M stopped bashing the Underwood long enough to listen to half of the conversation.

"Where are you calling from?" asked G. "Can you make it to the Cecil by eight o'clock?"

"Not the Cecil. The Cecil is where all the Caribbean poets and actors drink. I am talking about the Sylvia Hotel. Over by the water."

"Well, just about any Vancouver hotel you can name is pretty near the water," said G.

"Let me talk to him," said M. "You finish my column. Mention Jean Paul Sartre."

"I'm not that crazy about Jean Paul Sartre," said G. "What about Samuel Beckett?"

He sat himself in front of the Underwood. He could hardly understand the dark letters on the scruffy paper in front of him. M was not a meticulous typist.

"Hello? Is that D?" is what M shouted into the cracked black bakelite.

"Is that M?" came the reply, thin and long distancy.

"Just the sort of question I was addressing in my column before you interrupted," said M. "What is all this about the Cecil Hotel?"
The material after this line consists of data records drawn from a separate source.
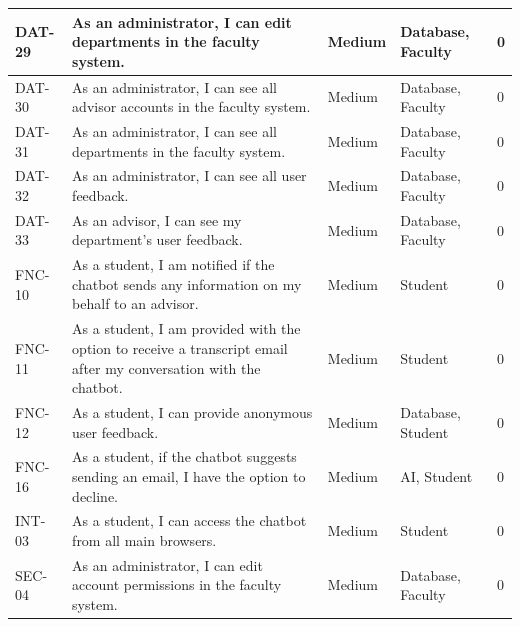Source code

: \documentclass[titlepage, 12pt]{article}
\begin{document}
\begin{center}
\begin{longtable}{ L{1.5cm} L{4cm} L{1.5cm} L{3cm} L{1.5cm} }
        \midrule
        DAT-29 & As an administrator, I can edit departments in the faculty system.                                                                & Medium & Database, Faculty    & 0            \\
        \midrule
        DAT-30 & As an administrator, I can see all advisor accounts in the faculty system.                                                        & Medium & Database, Faculty    & 0              \\
        \midrule
        DAT-31 & As an administrator, I can see all departments in the faculty system.                                                             & Medium & Database, Faculty    & 0          \\
        \midrule
        DAT-32 & As an administrator, I can see all user feedback.                                                                                 & Medium & Database, Faculty    & 0         \\
        \midrule
        DAT-33 & As an advisor, I can see my department's user feedback.                                                                           & Medium & Database, Faculty    & 0       \\
        \midrule
        FNC-10 & As a student, I am notified if the chatbot sends any information on my behalf to an advisor.                                      & Medium & Student             & 0     \\
        \midrule
        FNC-11 & As a student, I am provided with the option to receive a transcript email after my conversation with the chatbot.                 & Medium & Student             & 0    \\
        \midrule
        FNC-12 & As a student, I can provide anonymous user feedback.                                                                              & Medium & Database, Student    & 0     \\
        \midrule
        FNC-16 & As a student, if the chatbot suggests sending an email, I have the option to decline.                                             & Medium & AI, Student          & 0       \\
        \midrule
        INT-03 & As a student, I can access the chatbot from all main browsers.                                                                    & Medium & Student             & 0        \\
        \midrule
        SEC-04 & As an administrator, I can edit account permissions in the faculty system.                                                        & Medium & Database, Faculty    & 0         \\

\end{longtable}
\end{center}
\end{document}
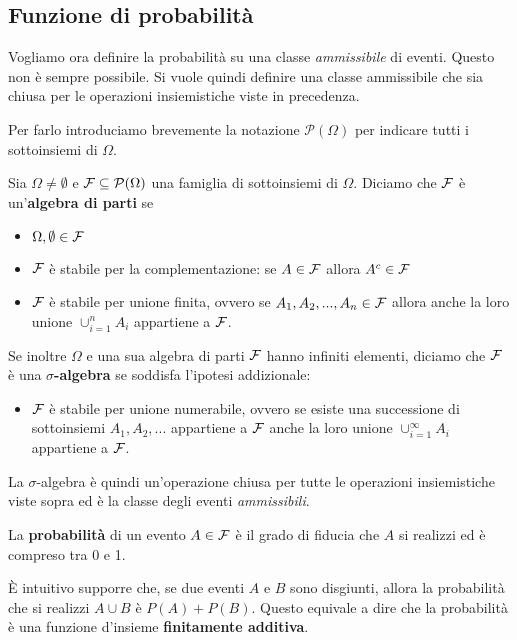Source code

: \subsection{Funzione di probabilità}
Vogliamo ora definire la probabilità su una classe \emph{ammissibile} di eventi. Questo non è
sempre possibile. Si vuole quindi definire una classe ammissibile che sia chiusa per le operazioni
insiemistiche viste in precedenza.

Per farlo introduciamo brevemente la notazione $\mathcal{P}(\Omega)$ per indicare tutti i
sottoinsiemi di $\Omega$.

\begin{definition}
	Sia $\Omega \neq \emptyset$ e $\mathcal{F} \subseteq \mathcal{P}(\Omega)$ una famiglia di sottoinsiemi
	di $\Omega$. Diciamo che $\mathcal{F}$ è un'\textbf{algebra di parti} se
	\begin{itemize}
		\item $\Omega, \emptyset \in \mathcal{F}$
		\item $\mathcal{F}$ è stabile per la complementazione: se $A \in \mathcal{F}$ allora $A^c \in \mathcal{F}$
		\item $\mathcal{F}$ è stabile per unione finita, ovvero se $A_1, A_2, ..., A_n \in \mathcal{F}$ allora
		      anche la loro unione $\cup_{i=1}^n A_i$ appartiene a $\mathcal{F}$.
	\end{itemize}
	Se inoltre $\Omega$ e una sua algebra di parti $\mathcal{F}$ hanno infiniti elementi, diciamo che $\mathcal{F}$
	è una $\sigma$\textbf{-algebra} se soddisfa l'ipotesi addizionale:
	\begin{itemize}
		\item $\mathcal{F}$ è stabile per unione numerabile, ovvero se esiste una successione di
		      sottoinsiemi $A_1, A_2, ...$ appartiene a $\mathcal{F}$ anche la loro unione
		      $\cup_{i=1}^\infty A_i$ appartiene a $\mathcal{F}$.
	\end{itemize}
\end{definition}

La $\sigma$-algebra è quindi un'operazione chiusa per tutte le operazioni insiemistiche viste
sopra ed è la classe degli eventi \emph{ammissibili}.

La \textbf{probabilità} di un evento $A \in \mathcal{F}$ è il grado di fiducia che $A$ si realizzi ed è
compreso tra 0 e 1.

\`E intuitivo supporre che, se due eventi $A$ e $B$ sono disgiunti, allora la probabilità che si
realizzi $A \cup B$ è $P(A) + P(B)$. Questo equivale a dire che la probabilità è una funzione
d'insieme \textbf{finitamente additiva}.


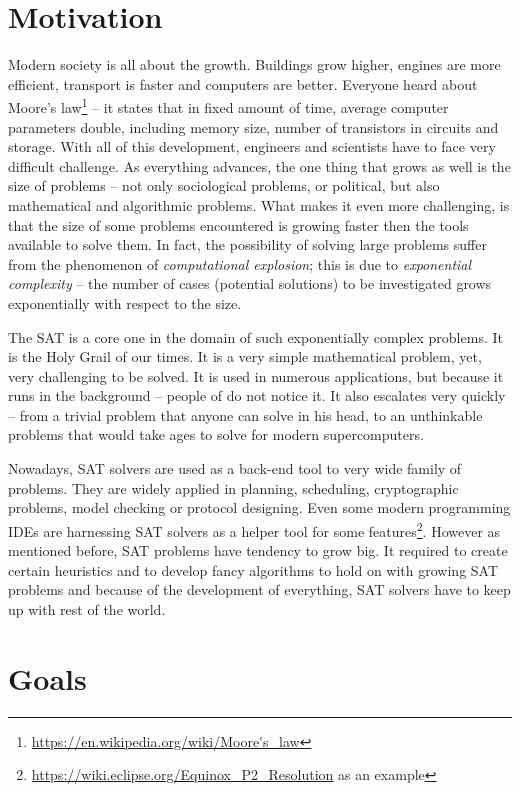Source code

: \documentclass[12pt,english,pdflatex]{aghdpl}
\begin{document}
\section{Motivation}
\label{sec:motivation}

Modern society is all about the growth. Buildings grow higher, engines
are more efficient, transport is faster and computers are better. Everyone
heard about Moore's law\footnote{\url{https://en.wikipedia.org/wiki/Moore's_law}} -- it states that in fixed amount of time,
average computer parameters double, including memory size, number of transistors
in circuits and storage. With all of this development, engineers and
scientists have to face very difficult challenge. As everything advances,
the one thing that grows as well is the size of problems -- not only
sociological problems, or political, but also mathematical and algorithmic
problems. What makes it even more challenging, is that the size of
some problems encountered is growing faster then the tools available to
solve them. In fact, the possibility of solving large problems suffer from the phenomenon of \textit{computational explosion}; this is due to \textit{exponential complexity} -- the number of cases (potential solutions)  to be investigated grows exponentially with respect to the size.

The SAT is a core one in the domain of such exponentially complex problems. It is the Holy Grail of our times.
It is a very simple mathematical problem, yet, very challenging to
be solved. It is used in numerous applications, but because it runs
in the background -- people of do not  notice it. It also escalates very quickly
-- from a trivial problem that anyone can solve in his head, to an
unthinkable problems that would take ages to solve for modern supercomputers.

Nowadays, SAT solvers are used as a back-end tool to very wide family of problems.
They are widely applied in planning, scheduling, cryptographic problems,
model checking or protocol designing. Even some modern programming IDEs are harnessing
SAT solvers as a helper tool for some features\footnote{\url{https://wiki.eclipse.org/Equinox_P2_Resolution} as an example}. However as
mentioned before, SAT problems have tendency to grow big. It required
to create certain heuristics and to develop fancy algorithms to hold
on with growing SAT problems and because of the development of everything,
SAT solvers have to keep up with rest of the world.

\section{Goals}
\label{sec:goals}
\end{document}
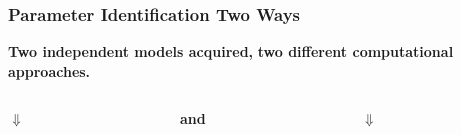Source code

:    


		
		
\begin{frame}
    \frametitle{Parameter Identification Two Ways}
    \textbf{Two independent models acquired,}\newline
    \textbf{two different computational approaches.}
    \vspace{1cm}
    \begin{columns}[onlytextwidth]
        \begin{column}{0.4\textwidth}
            \begin{block}{}
            \end{block}
            
            \centering
            $\Downarrow$
            
            \begin{block}{}
            \end{block}
        \end{column}
        
        \begin{column}{0.065\textwidth}
        \textbf{and}
        \end{column}
        
        \begin{column}{0.4\textwidth}
            \begin{exampleblock}{}
            \end{exampleblock}
            
            \centering
            $\Downarrow$
            
            \begin{exampleblock}{}
            \end{exampleblock}
        \end{column}
    \end{columns}
\end{frame}		
		

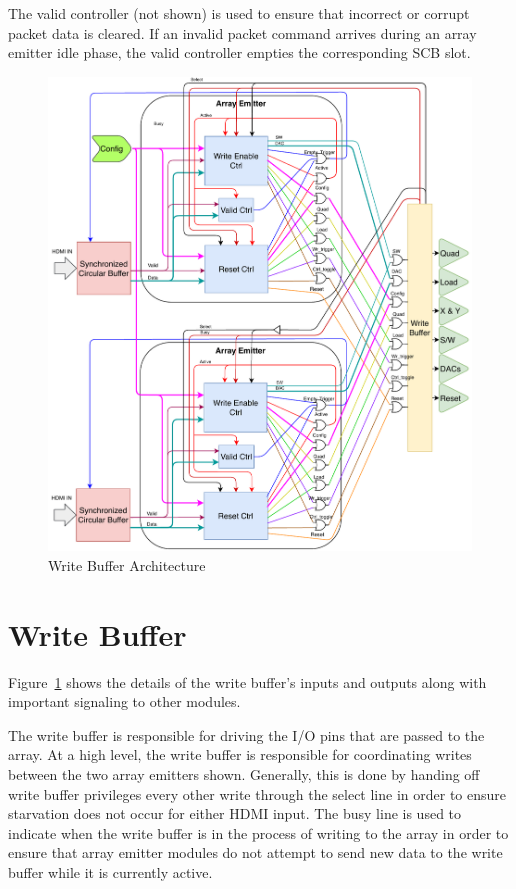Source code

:     The valid controller (not shown) is used to ensure that incorrect or corrupt packet data is cleared. If an invalid packet command arrives during an array emitter idle phase, the valid controller empties the corresponding SCB slot.

    \begin{figure}
        \centering
        \includegraphics[width=1.0\textwidth]{fig/pdp_wb_arch.pdf}
        \caption{Write Buffer Architecture}
        \label{fig:wb_arch}
    \end{figure}

\section{Write Buffer}

    Figure~\ref{fig:wb_arch} shows the details of the write buffer's inputs and outputs along with important signaling to other modules.

    The write buffer is responsible for driving the I/O pins that are passed to the array. At a high level, the write buffer is responsible for coordinating writes between the two array emitters shown. Generally, this is done by handing off write buffer privileges every other write through the select line in order to ensure starvation does not occur for either HDMI input. The busy line is used to indicate when the write buffer is in the process of writing to the array in order to ensure that array emitter modules do not attempt to send new data to the write buffer while it is currently active.

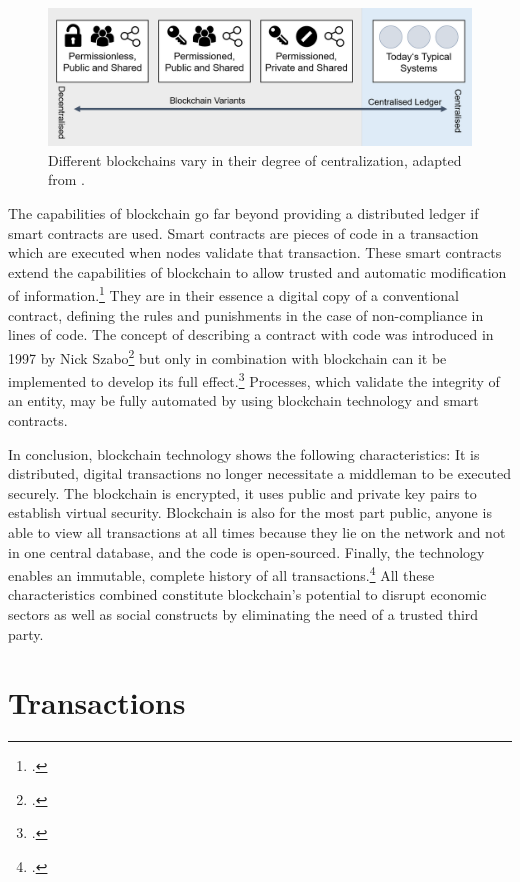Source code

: \begin{figure}[h!]
 \centering
 \includegraphics[width = \textwidth]{graphics/Picture1.png}
 \caption{Different blockchains vary in their degree of centralization, adapted from \cite{GOV.2016}.}
 \label{fig:DLTs}
\end{figure}

The capabilities of blockchain go far beyond providing a distributed ledger if smart contracts are used. Smart contracts are pieces of code in a transaction which are executed when nodes validate that transaction. These smart contracts extend the capabilities of blockchain to allow trusted and automatic modification of information.\footcite[Cf.][p.14]{Schutte.2017} They are in their essence a digital copy of a conventional contract, defining the rules and punishments in the case of non-compliance in lines of code. The concept of describing a contract with code was introduced in 1997 by Nick Szabo\footcite[][]{Szabo.1997} but only in combination with blockchain can it be implemented to develop its full effect.\footcites[Cf.][p.23]{Schlatt.2016}[cf.][p.22-24]{GOV.2016} Processes, which validate the integrity of an entity, may be fully automated by using blockchain technology and smart contracts.

In conclusion, blockchain technology shows the following characteristics: It is distributed, digital transactions no longer necessitate a middleman to be executed securely. The blockchain is encrypted, it uses public and private key pairs to establish virtual security. Blockchain is also for the most part public, anyone is able to view all transactions at all times because they lie on the network and not in one central database, and the code is open-sourced. Finally, the technology enables an immutable, complete history of all transactions.\footcite[Cf.][p.5]{Tapscott.2017} All these characteristics combined constitute blockchain's potential to disrupt economic sectors as well as social constructs by eliminating the need of a trusted third party. 

\section{Transactions} \label{sec:TX}

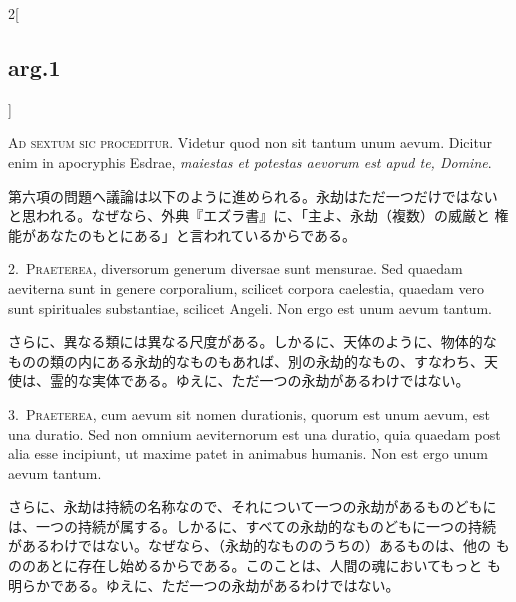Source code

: \documentclass[paper=a4paper,fontsize=10pt,jafontsize=9pt,titlepage]{jlreq}
\begin{document}
{}
\setcounter{section}{6}
\setcounter{subsection}{0}

\begin{paracol}{2}[\subsection{arg.1}]

{\huge A}{\scshape d sextum sic proceditur}. Videtur quod non sit tantum unum
aevum. Dicitur enim in apocryphis Esdrae, {\itshape maiestas et potestas aevorum
est apud te, Domine}.

\switchcolumn

第六項の問題へ議論は以下のように進められる。永劫はただ一つだけではない
と思われる。なぜなら、外典『エズラ書』に、「主よ、永劫（複数）の威厳と
権能があなたのもとにある」と言われているからである。


2.~{\scshape Praeterea}, diversorum generum diversae sunt mensurae. Sed quaedam
aeviterna sunt in genere corporalium, scilicet corpora caelestia,
quaedam vero sunt spirituales substantiae, scilicet Angeli. Non ergo est
unum aevum tantum.

\switchcolumn

さらに、異なる類には異なる尺度がある。しかるに、天体のように、物体的な
ものの類の内にある永劫的なものもあれば、別の永劫的なもの、すなわち、天
使は、霊的な実体である。ゆえに、ただ一つの永劫があるわけではない。


3.~{\scshape Praeterea}, cum aevum sit nomen durationis, quorum est unum aevum, est
una duratio. Sed non omnium aeviternorum est una duratio, quia quaedam
post alia esse incipiunt, ut maxime patet in animabus humanis. Non est
ergo unum aevum tantum.

\switchcolumn

さらに、永劫は持続の名称なので、それについて一つの永劫があるものどもに
は、一つの持続が属する。しかるに、すべての永劫的なものどもに一つの持続
があるわけではない。なぜなら、（永劫的なもののうちの）あるものは、他の
もののあとに存在し始めるからである。このことは、人間の魂においてもっと
も明らかである。ゆえに、ただ一つの永劫があるわけではない。


\end{paracol}
\end{document}
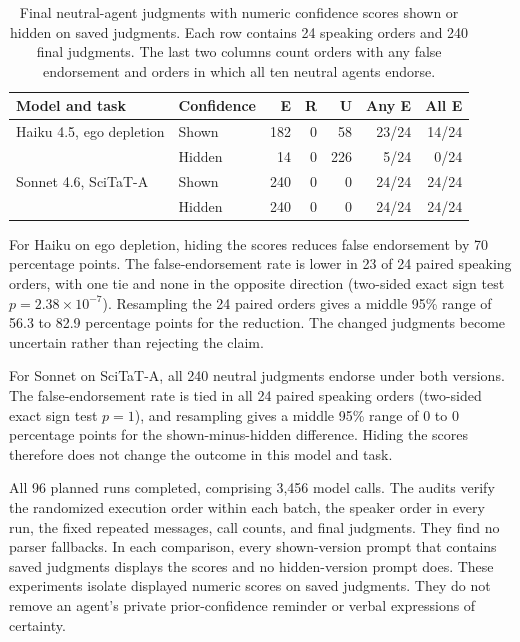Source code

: \begin{table}[H]
\caption{Final neutral-agent judgments with numeric confidence scores shown or hidden on saved judgments. Each row contains 24 speaking orders and 240 final judgments. The last two columns count orders with any false endorsement and orders in which all ten neutral agents endorse.}
\label{tab:confidence_display_ablation}
\begin{center}
\scriptsize
\setlength{\tabcolsep}{3pt}
\begin{tabular}{llrrrrr}
\toprule
Model and task & Confidence & E & R & U & Any E & All E \\
\midrule
Haiku 4.5, ego depletion & Shown & 182 & 0 & 58 & 23/24 & 14/24 \\
& Hidden & 14 & 0 & 226 & 5/24 & 0/24 \\
\midrule
Sonnet 4.6, SciTaT-A & Shown & 240 & 0 & 0 & 24/24 & 24/24 \\
& Hidden & 240 & 0 & 0 & 24/24 & 24/24 \\
\bottomrule
\end{tabular}
\end{center}
\end{table}

For Haiku on ego depletion, hiding the scores reduces false endorsement by 70 percentage points. The false-endorsement rate is lower in 23 of 24 paired speaking orders, with one tie and none in the opposite direction (two-sided exact sign test $p=2.38\times10^{-7}$). Resampling the 24 paired orders gives a middle 95\% range of 56.3 to 82.9 percentage points for the reduction. The changed judgments become uncertain rather than rejecting the claim.

For Sonnet on SciTaT-A, all 240 neutral judgments endorse under both versions. The false-endorsement rate is tied in all 24 paired speaking orders (two-sided exact sign test $p=1$), and resampling gives a middle 95\% range of 0 to 0 percentage points for the shown-minus-hidden difference. Hiding the scores therefore does not change the outcome in this model and task.

All 96 planned runs completed, comprising 3,456 model calls. The audits verify the randomized execution order within each batch, the speaker order in every run, the fixed repeated messages, call counts, and final judgments. They find no parser fallbacks. In each comparison, every shown-version prompt that contains saved judgments displays the scores and no hidden-version prompt does. These experiments isolate displayed numeric scores on saved judgments. They do not remove an agent's private prior-confidence reminder or verbal expressions of certainty.

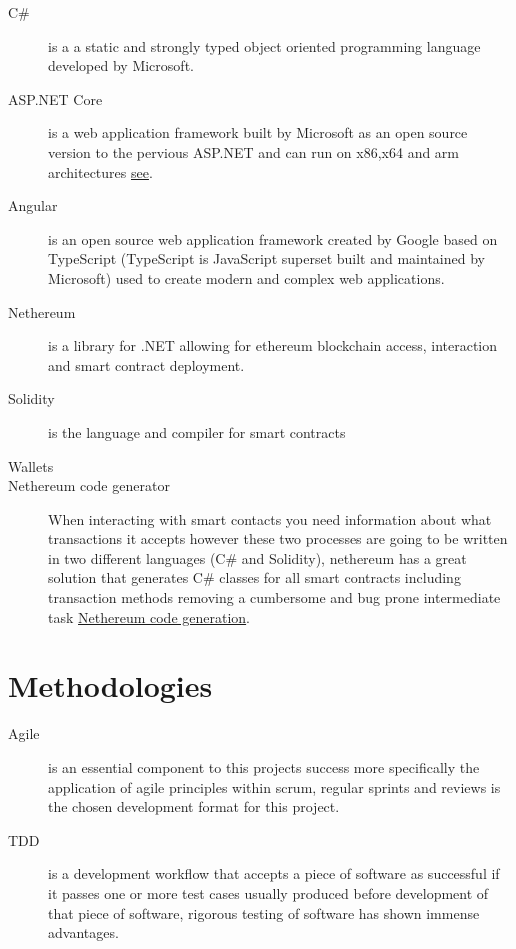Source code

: \documentclass[12pt]{report}
\begin{document}
\begin{description}
	\item[C\#] is a a static and strongly typed object oriented programming language developed by Microsoft.
	\item[ASP.NET Core] is a web application framework built by Microsoft as an open source version to the pervious ASP.NET and can run on x86,x64 and arm architectures \href{https://docs.microsoft.com/en-us/aspnet/core/introduction-to-aspnet-core}{see}.
	\item[Angular] is an open source web application framework created by Google based on TypeScript (TypeScript is JavaScript superset built and maintained by Microsoft) used to create modern and complex web applications.
	\item[Nethereum] is a library for .NET allowing for ethereum blockchain access, interaction and smart contract deployment.
	\item[Solidity] is the language and compiler for smart contracts
	\item[Wallets] %
	\item[Nethereum code generator] When interacting with smart contacts you need information about what transactions it accepts however these two processes are going to be written in two different languages (C\# and Solidity), nethereum has a great solution that generates C\# classes for all smart contracts including transaction methods removing a cumbersome and bug prone intermediate task \href{https://docs.nethereum.com/en/latest/nethereum-code-generation/}{Nethereum code generation}.
\end{description}

\section{Methodologies}

\begin{description}
	\item[Agile] is an essential component to this projects success more specifically the application of agile principles within scrum, regular sprints and reviews is the chosen development format for this project.
	\item[TDD] is a development workflow that accepts a piece of software as successful if it passes one or more test cases usually produced before development of that piece of software, rigorous testing of software has shown immense advantages.
\end{description}
\end{document}
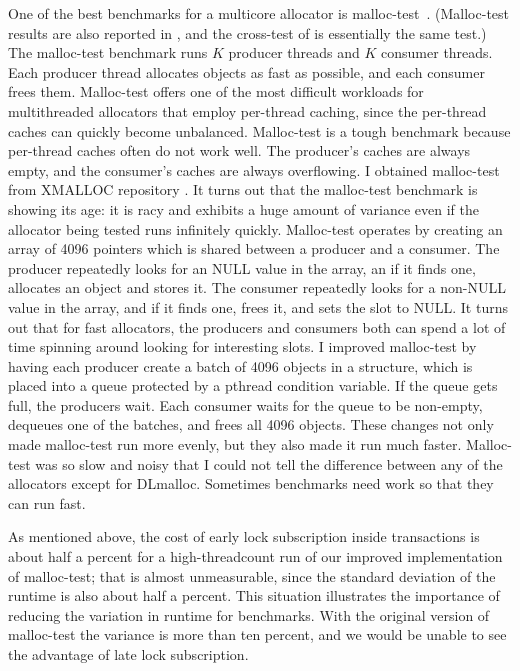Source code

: \documentclass[natbib,sort&compress,10pt]{sigplanconf}
\begin{document}
One of the best benchmarks for a multicore allocator is
malloc-test~\cite{LeverBo00}.  (Malloc-test results are also reported
in \cite{Evans06}, and the cross-test of \cite{KukanovVo07} is
essentially the same test.)  The malloc-test benchmark runs $K$
producer threads and $K$ consumer threads.  Each producer thread
allocates objects as fast as possible, and each consumer frees them.
Malloc-test offers one of the most difficult workloads for
multithreaded allocators that employ per-thread caching, since the
per-thread caches can quickly become unbalanced.  Malloc-test is a
tough benchmark because per-thread caches often do not work well.  The
producer's caches are always empty, and the consumer's caches are
always overflowing.  I obtained malloc-test from XMALLOC repository
\cite{EderSc12}.  It turns out that the malloc-test benchmark is
showing its age: it is racy and exhibits a huge amount of variance
even if the allocator being tested runs infinitely quickly.
Malloc-test operates by creating an array of 4096 pointers which is
shared between a producer and a consumer.  The producer repeatedly
looks for an NULL value in the array, an if it finds one, allocates an
object and stores it.  The consumer repeatedly looks for a non-NULL
value in the array, and if it finds one, frees it, and sets the slot
to NULL\@.  It turns out that for fast allocators, the producers and
consumers both can spend a lot of time spinning around looking for
interesting slots.  I improved malloc-test by having each producer
create a batch of 4096 objects in a structure, which is placed into a
queue protected by a pthread condition variable.  If the queue gets
full, the producers wait.  Each consumer waits for the queue to be
non-empty, dequeues one of the batches, and frees all 4096 objects.
These changes not only made malloc-test run more evenly, but they also
made it run much faster.  Malloc-test was so slow and noisy that I
could not tell the difference between any of the allocators except for
DLmalloc.  Sometimes benchmarks need work so that they can run fast.

As mentioned above, the cost of early lock subscription inside
transactions is about half a percent for a high-threadcount run of our
improved implementation of malloc-test; that is almost unmeasurable,
since the standard deviation of the runtime is also about half a
percent.  This situation illustrates the importance of reducing the
variation in runtime for benchmarks.  With the original version of
malloc-test the variance is more than ten percent, and we would be
unable to see the advantage of late lock subscription.
\end{document}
"Sylvia! Sylvia! Sylvia!" It was as if D had decided that the constraints of long distance called for one-word sentences.

"What is all this stuff about being and dung?" asked G, turning the platen and squinting at the yellow paper with the random-looking dark marks.

"Being and doing, you dolt."

"Sylvia! Have you got that?" asked the voice on the phone.

"Who is she?" asked M, his eyes rolling with delight.

"No, what is she," said D. "Who is Sylvia, what is she?"

"Who is who?" asked G, typing all the while. "Tell D that we have to save A from someone. Got to be at the Sylvia at eight p.m." He typed a period, hit the backspace, and hit the apostrophe. Someday they were going to have to make typewriters with exclamation marks already on them. The future belonged to exclamation marks.

M was listening to D shout the name of a hotel, and looking over G's shoulder as the latter typed faster and louder. Seven hundred and fifty words were far back on the side of the road.

"Frustum? What the hell is a frustum? There's no such word," he said.

"Ask D. He's an Englishman. He has a large vocabulary," said G.

"Hey, D? Have you ever heard of a frustum?" said M into the bakelite.

There was a Beckettian pause on the telephone. Then D was heard to say: "A frustum, my dear chep, is what would remain were I to saw off the topmost part of your head. I know that you have been quite sensitive about that part of your anatomy of late - "

"That just goes to show how much you know, Mr. Smarty English Remittance Man," said M, with an insincere smile in his voice. "Not a half hour ago the topmost part of my head was being held in the long hairless arms of an apprentice reporter."

"In any case, I can't stay on the line, because I am speaking long distance," said D.

"Where are you?"

"Where, indeed. I was mulling that very question not more than an hour ago. Where are we all? Where is Sylvia, what is she?"

"She's a hotel," said M.

"No, my Arctic-born acolyte," said D in his Christopher Plummer voice. "You will some day learn that Leonard Cohen, the young Montreal poet and actor, is a hotel. Sylvia is simply the name of the woman on my lap. Say hello to M, my dear."

"Hello, M." It was the kind of voice that could strip words from the page.

"Make sure that she comes to the Sylvia with you. Apparently we are meeting there for drinks tonight."

"-30-!" shouted G, and ripped tomorrow's column from the Underwood.